Wenn es einen Zeitgeist gäbe für diese Ära, dann wäre er der Angst nicht unähnlich. Seit Jahren rennen wir herum wie Kaninchen. Wir sehen irgendwo einen weißen Schwanz aufblitzen, erkennen das Alarmsignal, und schon rennen wir los und lassen unseren eigenen Schwanz weiß aufblitzen. Es ist eine Kettenreaktion, ein Fluss des Schreckens, der uferlos strömt und andere wilde, wachsame Wesen mitreißt, die ihrerseits Alarmsignale aussenden. Es gilt nicht, sich vor einem einzelnen Raubtier in Sicherheit zu bringen, sondern vor vielen. Rennen ist das Gebot der Stunde. Alles ist so furchtbar dringend. Und mit jedem Jahr müssen wir schneller rennen, ob wir wollen oder nicht. Wir können nur rennen und in Panik verfallen und anderen unsere Ängste mitteilen, und die anderen werden uns unsere Ängste spiegeln.

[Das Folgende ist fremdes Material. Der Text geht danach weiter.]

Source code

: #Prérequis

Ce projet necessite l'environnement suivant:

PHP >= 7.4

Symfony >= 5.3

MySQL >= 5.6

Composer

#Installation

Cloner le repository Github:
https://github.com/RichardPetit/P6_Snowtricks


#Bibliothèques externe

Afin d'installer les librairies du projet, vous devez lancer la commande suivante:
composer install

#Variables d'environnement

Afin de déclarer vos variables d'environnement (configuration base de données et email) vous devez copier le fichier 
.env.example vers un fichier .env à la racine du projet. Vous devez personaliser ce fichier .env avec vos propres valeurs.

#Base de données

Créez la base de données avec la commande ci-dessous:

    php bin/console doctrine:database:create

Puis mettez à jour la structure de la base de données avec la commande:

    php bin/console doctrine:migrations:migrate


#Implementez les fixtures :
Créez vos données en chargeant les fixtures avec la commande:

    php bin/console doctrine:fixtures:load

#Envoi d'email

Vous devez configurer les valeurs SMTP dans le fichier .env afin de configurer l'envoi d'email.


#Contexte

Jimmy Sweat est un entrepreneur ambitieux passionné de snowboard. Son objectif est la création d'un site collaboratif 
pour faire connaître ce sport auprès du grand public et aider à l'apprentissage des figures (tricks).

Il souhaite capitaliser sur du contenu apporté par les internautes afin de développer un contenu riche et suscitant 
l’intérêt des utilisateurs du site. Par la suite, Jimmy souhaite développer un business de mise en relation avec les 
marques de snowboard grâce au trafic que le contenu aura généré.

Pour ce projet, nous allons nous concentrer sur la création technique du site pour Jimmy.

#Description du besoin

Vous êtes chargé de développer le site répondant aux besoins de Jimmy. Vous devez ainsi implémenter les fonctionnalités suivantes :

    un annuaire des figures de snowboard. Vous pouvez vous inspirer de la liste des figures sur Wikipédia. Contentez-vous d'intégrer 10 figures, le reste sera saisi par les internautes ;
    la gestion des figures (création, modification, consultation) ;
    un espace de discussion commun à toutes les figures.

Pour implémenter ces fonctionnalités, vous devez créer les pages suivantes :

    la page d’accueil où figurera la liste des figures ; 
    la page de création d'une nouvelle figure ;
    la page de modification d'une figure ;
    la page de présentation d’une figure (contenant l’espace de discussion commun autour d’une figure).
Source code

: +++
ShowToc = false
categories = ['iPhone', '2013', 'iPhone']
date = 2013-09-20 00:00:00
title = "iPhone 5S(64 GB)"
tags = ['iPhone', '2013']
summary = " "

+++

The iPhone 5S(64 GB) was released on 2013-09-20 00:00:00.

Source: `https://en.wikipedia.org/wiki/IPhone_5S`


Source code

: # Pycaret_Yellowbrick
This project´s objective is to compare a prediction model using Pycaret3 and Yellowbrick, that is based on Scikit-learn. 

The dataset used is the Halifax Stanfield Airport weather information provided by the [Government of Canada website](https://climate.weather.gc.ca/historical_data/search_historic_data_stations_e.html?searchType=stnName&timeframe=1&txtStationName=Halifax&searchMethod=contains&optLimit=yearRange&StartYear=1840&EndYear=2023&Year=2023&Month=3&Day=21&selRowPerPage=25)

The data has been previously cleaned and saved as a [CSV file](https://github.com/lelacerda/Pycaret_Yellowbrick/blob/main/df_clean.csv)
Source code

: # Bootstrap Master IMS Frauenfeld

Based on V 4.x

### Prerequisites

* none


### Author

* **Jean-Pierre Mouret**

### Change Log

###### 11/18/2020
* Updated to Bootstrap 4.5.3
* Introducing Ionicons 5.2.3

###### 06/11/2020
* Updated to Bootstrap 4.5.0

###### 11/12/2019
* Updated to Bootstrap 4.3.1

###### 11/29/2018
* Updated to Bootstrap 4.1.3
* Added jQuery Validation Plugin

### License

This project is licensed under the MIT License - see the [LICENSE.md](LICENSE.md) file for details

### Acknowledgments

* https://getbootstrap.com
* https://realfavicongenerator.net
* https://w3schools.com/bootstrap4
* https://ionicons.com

Alles in dieser Zeit verschwört sich gegen uns, gibt uns das Gefühl, klein und unbedeutend zu sein. Als seien die Maßstäbe über uns hinausgewachsen. Das wankende numerische Gewicht der Welt wurde preisgegeben, und es ist, als wären wir direkt mit Gott konfrontiert: Ihre fürchterliche Komplexität, ihre unfassbare Größe hauen uns um. Nichts hätte uns darauf vorbereiten können. Wir arbeiten uns daran ab, die Grundlagen des Überlebens zu sichern. Eine unendliche, undankbare Arbeit. Manchmal könnte man meinen, wir würden den Kessel einer riesigen Maschine anfeuern, die uns am Ende verschlingen wird. Wir sind müde. Wir sind so unendlich müde, wie es Menschen sind, die sich nirgends mehr zu Hause fühlen. Und wir sehen keinen Ausweg.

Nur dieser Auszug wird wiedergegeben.